An abundance of seasonal delights welcomes one and all throughout the country, however we of course have our hearts firmly planted in the region of Piemonte, where the French alps on the west, and the Swiss alps to the north create a snow-capped backdrop throughout much of the region. If you’re a skier you have multiple world class destinations within a stones throw. In fact in 2006 Torino, the capital of the region, hosted the winter Olympics with many events aking place at the beloved ski resort Sansicario.


If you love the feeling of the holiday bustle of a world class city Torino will not disappoint. This former capital was once under French rule resulting in stunning baroque architecture and formal city planning. Gorgeous shops and decadent cafes are safely ensconced in glass-ceilinged arcades that allow one to walk for blocks without facing the winter weather.

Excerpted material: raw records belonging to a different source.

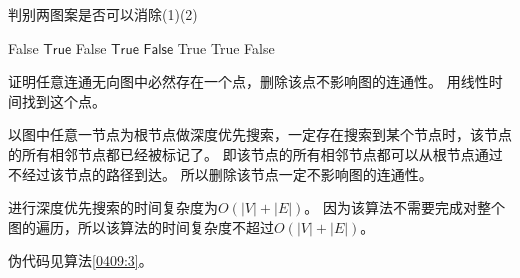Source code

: \documentclass[answers]{exam}
\begin{document}
\begin{questions}
    \begin{algorithm}
        \caption{判别两图案是否可以消除(1)(2)} \label{0409:2:12}
        \begin{algorithmic}[1]
             
            \State \Return \textsf{False}
            \EndIf
            \EndFor
            \State \Return $\mathsf{True}$
             
            \State \Return \textsf{False}
            \EndIf
            \EndFor
            \State \Return $\mathsf{True}$
            \Else {}
            \State \Return $\mathsf{False}$
            \EndIf
            \EndProcedure
            \Statex
            \State \Return \textsf{True}
            \State \Return \textsf{True}
            \EndIf
            \State \Return \textsf{False}
            \EndProcedure
        \end{algorithmic}
    \end{algorithm}

    \question 证明任意连通无向图中必然存在一个点，删除该点不影响图的连通性。
    用线性时间找到这个点。

    \begin{solution}
        以图中任意一节点为根节点做深度优先搜索，一定存在搜索到某个节点时，该节点的所有相邻节点都已经被标记了。
        即该节点的所有相邻节点都可以从根节点通过不经过该节点的路径到达。
        所以删除该节点一定不影响图的连通性。

        进行深度优先搜索的时间复杂度为$O(|V|+|E|)$。
        因为该算法不需要完成对整个图的遍历，所以该算法的时间复杂度不超过$O(|V|+|E|)$。

        伪代码见算法\ref{0409:3}。
    \end{solution}


\end{questions}
\end{document}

Torino provides opportunity for luxury holiday shopping with luxury labels such as Valentino, Gucci, Chanel, Tiffany, alongside artisanal boutiques featuring locally made products. It is imperative that holiday shoppers try the local specialty Bicerin – a very grownup version of hot chocolate which features decadent layers of coffee, chocolate and of course whipped cream.

Bicerin at Guido Gobino in Turin

And if chocolate is your thing, you’re in luck. Piedmont is famous for its numerous chocolatiers, and is home to brands we all know such as Caffarel, Ferro Rocher, and Venchi, but also to some of the best of the best that you may not be aware of including Bodrato and Guido Gobino. The region is laden with hazelnut trees, which in addition to providing the perfect ecosystem for growing the famous white truffles of Alba, also provides the chocolate industry hazlenuts which are ground and mixed with chocolate to create not only Nutella, but more importantly giandua – a foil wrapped melt in your mouth chocolate confection that puts the Hershey’s kiss to shame.

Acqui Terme

A holiday trip to Piemonte must include a jaunt into the countryside, where village after village displays their own unique light decorations. A trip to the ancient roman town of Acqui Terme keeps the spirit alive with a Christmas market, where gastronomes can sample salumi, wine, and cheeses directly from their makers, and a skating rink at the center of town. Located near the intersection of Italy’s coveted Monferrato and Langhe wine making regions, Acqui Terme is an ideal location for an escape to the country, and is surrounded by idyllic villages that host lovely vacation rentals.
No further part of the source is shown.